On Oct 27, 2006, at 7:39 AM, Jeff Squyres wrote:
On Oct 25, 2006, at 10:37 AM, Josh Hursey wrote:
The discussion started with the bug characteristics of v1.2 versus
the trunk.
Gotcha.
It seemed from the call that IU was the only institution that can
asses this via MTT as noone else spoke up. Since people were
interested in seeing things that were breaking I suggested that I
start forwarding the IU internal MTT reports (run nightly and
weekly) to the test...@open-mpi.org. This was meet by Brain
insisting that it would result in "thousands" of emails to the
development list. I clarified that it is only 3 - 4 messages a day
from IU. However if all other institutions do this then it would be
a bunch of email (where 'a bunch' would still be less than
'thousands'). That's how we got to a 'we need a single summary
presented to the group' comment. It should be noted that we brought
up IU sending to the 'test...@open-mpi.org' list as a bandaid until
MTT could do it better.
How about sending them to me and Ethan?
Sure I can add you both to the list if you like.
This single summary can be email or a webpage that people can
check. Rich said that he would prefer a webpage, and noone else
really had a comment.
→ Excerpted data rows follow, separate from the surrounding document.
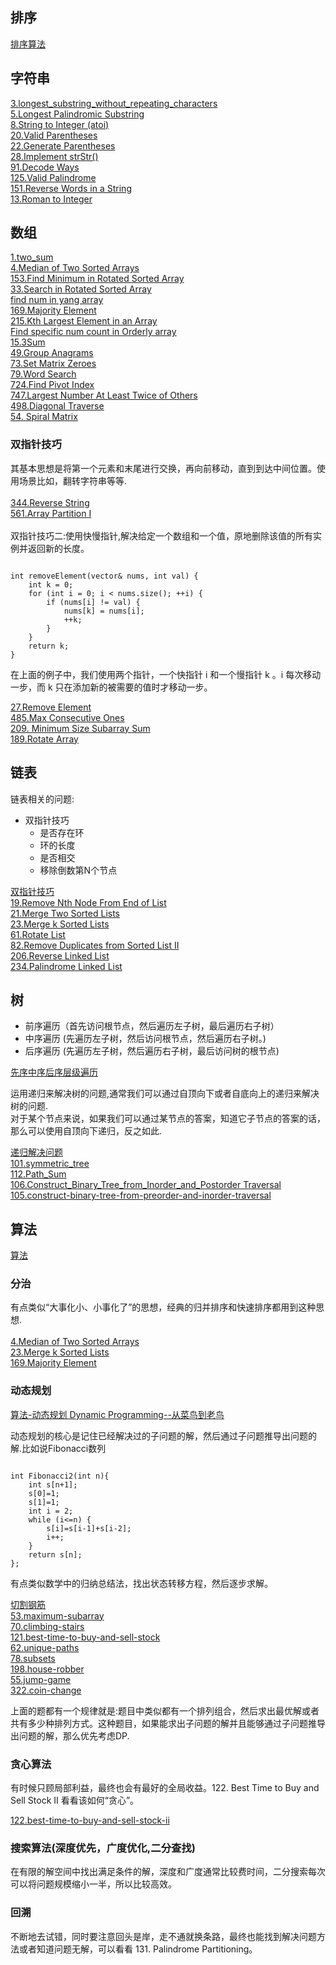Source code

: 
## 排序

[排序算法](./C%2B%2B/sort/main.cpp)

## 字符串

[3.longest_substring_without_repeating_characters](./C%2B%2B/string/3.longest_substring_without_repeating_characters.cpp)<br>
[5.Longest Palindromic Substring](./C%2B%2B/string/5.Longest_Palindromic_Substring.cpp)<br>
[8.String to Integer (atoi)](./C%2B%2B/string/8.String_to_Integer.cpp)<br>
[20.Valid Parentheses](./C%2B%2B/string/20.Valid_Parentheses.cpp)<br>
[22.Generate Parentheses](./C%2B%2B/string/22.Generate_parentheses.cpp)<br>
[28.Implement strStr()](./C%2B%2B/string/28.Implement_strStr.cpp)<br>
[91.Decode Ways](./C%2B%2B/string/91.Decode_Ways.cpp)<br>
[125.Valid Palindrome](./C%2B%2B/string/125.Valid_Palindrome.cpp)<br>
[151.Reverse Words in a String](./C%2B%2B/string/151.Reverse_Words_in_a_String.cpp)<br>
[13.Roman to Integer](./C%2B%2B/string/13.Roman_to_Integer.cpp)<br>
## 数组

[1.two_sum](./C%2B%2B/array/1.two_sum.cpp)<br>
[4.Median of Two Sorted Arrays](./C%2B%2B/array/4.Median_of_Two_Sorted_Arrays.cpp)<br>
[153.Find Minimum in Rotated Sorted Array](./C%2B%2B/array/153.Find_Minimum_in_Rotated_Sorted_Array.cpp)<br>
[33.Search in Rotated Sorted Array](./C%2B%2B/array/33.Search_in_Rotated_Sorted_Array.cpp)<br>
[find num in yang array](./C%2B%2B/array/find_num_in_yang_array.cpp)<br>
[169.Majority Element](./C%2B%2B/array/169.Majority_Element.cpp)<br>
[215.Kth Largest Element in an Array](./C%2B%2B/array/215.Kth_Largest_Element_in_an_Array.cpp)<br>
[Find specific num count in Orderly array](./C%2B%2B/array/Find_specific_num_count_in_Orderly_array.cpp)<br>
[15.3Sum](./C%2B%2B/array/15.3Sum.cpp)<br>
[49.Group Anagrams](./C%2B%2B/array/49.Group_Anagrams.cpp)<br>
[73.Set Matrix Zeroes](./C%2B%2B/array/73.Set_Matrix_Zeroes.cpp)<br>
[79.Word Search](./C%2B%2B/array/79.Word_Search.cpp)<br>
[724.Find Pivot Index](./C%2B%2B/array/724.Find_Pivot_Index.cpp)<br>
[747.Largest Number At Least Twice of Others](./C%2B%2B/array/747.Largest_Number_At_Least_Twice_of_Others.cpp)<br>
[498.Diagonal Traverse](./C%2B%2B/array/498.Diagonal_Traverse.cpp)<br>
[54. Spiral Matrix](./C%2B%2B/array/54.Spiral_Matrix.cpp)<br>

### 双指针技巧
其基本思想是将第一个元素和末尾进行交换，再向前移动，直到到达中间位置。使用场景比如，翻转字符串等等.<br><br>
[344.Reverse String](./C%2B%2B/array/344.Reverse_String.cpp)<br>
[561.Array Partition I](./C%2B%2B/array/561.Array_Partition_I.cpp)<br><br>
双指针技巧二:使用快慢指针,解决给定一个数组和一个值，原地删除该值的所有实例并返回新的长度。
<pre><code>
int removeElement(vector<int>& nums, int val) {
    int k = 0;
    for (int i = 0; i < nums.size(); ++i) {
        if (nums[i] != val) {
            nums[k] = nums[i];
            ++k;
        }
    }
    return k;
}
</code></pre>
在上面的例子中，我们使用两个指针，一个快指针 i 和一个慢指针 k 。i 每次移动一步，而 k 只在添加新的被需要的值时才移动一步。

[27.Remove Element](./C%2B%2B/array/27.Remove_Element.cpp)<br>
[485.Max Consecutive Ones](./C%2B%2B/array/485.Max_Consecutive_Ones.cpp)<br>
[209. Minimum Size Subarray Sum](./C%2B%2B/array/209.Minimum_Size_Subarray_Sum.cpp)<br>
[189.Rotate Array](./C%2B%2B/array/189.Rotate_Array.cpp)

## 链表
链表相关的问题:

* 双指针技巧
	* 是否存在环
	* 环的长度
	* 是否相交
	* 移除倒数第N个节点

[双指针技巧](./C%2B%2B/list/list_double_pointer.cpp)<br>
[19.Remove Nth Node From End of List](./C%2B%2B/list/19.Remove_Nth_Node_From_End_of_List.cpp)<br>
[21.Merge Two Sorted Lists](./C%2B%2B/list/21.Merge_Two_Sorted_Lists.cpp)<br>
[23.Merge k Sorted Lists](./C%2B%2B/list/23.Merge_k_Sorted_Lists.cpp)<br>
[61.Rotate List](./C%2B%2B/list/61.Rotate_List.cpp)<br>
[82.Remove Duplicates from Sorted List II](./C%2B%2B/list/82.Remove_Duplicates_from_Sorted_List_II.cpp)<br>
[206.Reverse Linked List](./C%2B%2B/list/206.Reverse_Linked_List.cpp)<br>
[234.Palindrome Linked List](./C%2B%2B/list/234.Palindrome_Linked_List.cpp)<br>
## 树
* 前序遍历（首先访问根节点，然后遍历左子树，最后遍历右子树）
* 中序遍历 (先遍历左子树，然后访问根节点，然后遍历右子树。)
* 后序遍历 (先遍历左子树，然后遍历右子树，最后访问树的根节点)


[先序中序后序层级遍历](./C%2B%2B/tree/orderTraversal.cpp)

运用递归来解决树的问题,通常我们可以通过自顶向下或者自底向上的递归来解决树的问题.<br>
对于某个节点来说，如果我们可以通过某节点的答案，知道它子节点的答案的话，那么可以使用自顶向下递归，反之如此.

[递归解决问题](./C%2B%2B/tree/maximum_depth_of_binary_tree.cpp)<br>
[101.symmetric_tree](./C%2B%2B/tree/101.symmetric_tree.cpp)<br>
[112.Path_Sum](./C%2B%2B/tree/112.Path_Sum.cpp)<br>
[106.Construct_Binary_Tree_from_Inorder_and_Postorder Traversal](./C%2B%2B/tree/106.Construct_Binary_Tree_from_Inorder_and_Postorder_Traversal.cpp)<br>
[105.construct-binary-tree-from-preorder-and-inorder-traversal](./C%2B%2B/tree/105.construct-binary-tree-from-preorder-and-inorder-traversal.cpp)

## 算法

[算法](./C%2B%2B/algorithm)

### 分治

有点类似“大事化小、小事化了”的思想，经典的归并排序和快速排序都用到这种思想.<br><br>
[4.Median of Two Sorted Arrays](./C%2B%2B/array/4.Median_of_Two_Sorted_Arrays.cpp)<br>
[23.Merge k Sorted Lists](./C%2B%2B/list/23.Merge_k_Sorted_Lists.cpp)<br>
[169.Majority Element](./C%2B%2B/array/169.Majority_Element.cpp)<br>


### 动态规划

[算法-动态规划 Dynamic Programming--从菜鸟到老鸟](https://blog.csdn.net/u013309870/article/details/75193592)<br>

动态规划的核心是记住已经解决过的子问题的解，然后通过子问题推导出问题的解.比如说Fibonacci数列

<pre><code>
int Fibonacci2(int n){
    int s[n+1];
    s[0]=1;
    s[1]=1;
    int i = 2;
    while (i<=n) {
        s[i]=s[i-1]+s[i-2];
        i++;
    }
    return s[n];
};
</code></pre>

有点类似数学中的归纳总结法，找出状态转移方程，然后逐步求解。 

[切割钢筋](./C%2B%2B/dp/cut-Rebar.cpp)<br>
[53.maximum-subarray](./C%2B%2B/dp/53.maximum-subarray.cpp)<br>
[70.climbing-stairs](./C%2B%2B/dp/70.climbing-stairs.cpp)<br>
[121.best-time-to-buy-and-sell-stock](./C%2B%2B/dp/121.best-time-to-buy-and-sell-stock.cpp)<br>
[62.unique-paths](./C%2B%2B/dp/62.unique-paths.cpp)<br>
[78.subsets](./C%2B%2B/dp/78.subsets.cpp)<br>
[198.house-robber](./C%2B%2B/dp/198.house-robber.cpp)<br>
[55.jump-game](./C%2B%2B/dp/55.jump-game.cpp)<br>
[322.coin-change](./C%2B%2B/dp/322.coin-change.cpp)

上面的题都有一个规律就是:题目中类似都有一个排列组合，然后求出最优解或者共有多少种排列方式。这种题目，如果能求出子问题的解并且能够通过子问题推导出问题的解，那么优先考虑DP.

### 贪心算法

有时候只顾局部利益，最终也会有最好的全局收益。122. Best Time to Buy and Sell Stock II 看看该如何“贪心”。

[122.best-time-to-buy-and-sell-stock-ii](./C%2B%2B/dp/122.best-time-to-buy-and-sell-stock-ii.cpp)<br>

### 搜索算法(深度优先，广度优化,二分查找)

在有限的解空间中找出满足条件的解，深度和广度通常比较费时间，二分搜索每次可以将问题规模缩小一半，所以比较高效。

### 回溯

不断地去试错，同时要注意回头是岸，走不通就换条路，最终也能找到解决问题方法或者知道问题无解，可以看看 131. Palindrome Partitioning。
That got us talking about the current summary
page that MTT generates. Tim M mentioned that the current website
is difficult to figure out how to get the answers you need. I
agree, it is hard [usability] for someone to go to the summary page
and answer the question "So what failed from IU last night, and how
does that differ from Yesterday -- e.g., what regressed and
progressed yesterday at IU?". The website is flexible enough to due
it, but having a couple of basic summary pages would be nice for
basic users. What that should look like we can discuss further.
Agreed; we aren't super-fond of the current web page, either. Do you
guys want to have a teleconf to go over the current status of MTT,
where you want it to go, etc.? I consider IU's input here quite
important, since you're the ones pushing the boundaries, flexing
MTT's muscles, etc.
In my previous email I suggested a couple of questions that I would
like a webpage to answer. A teleconf might be good to talk about some
of the various items that IU is trying to do around MTT.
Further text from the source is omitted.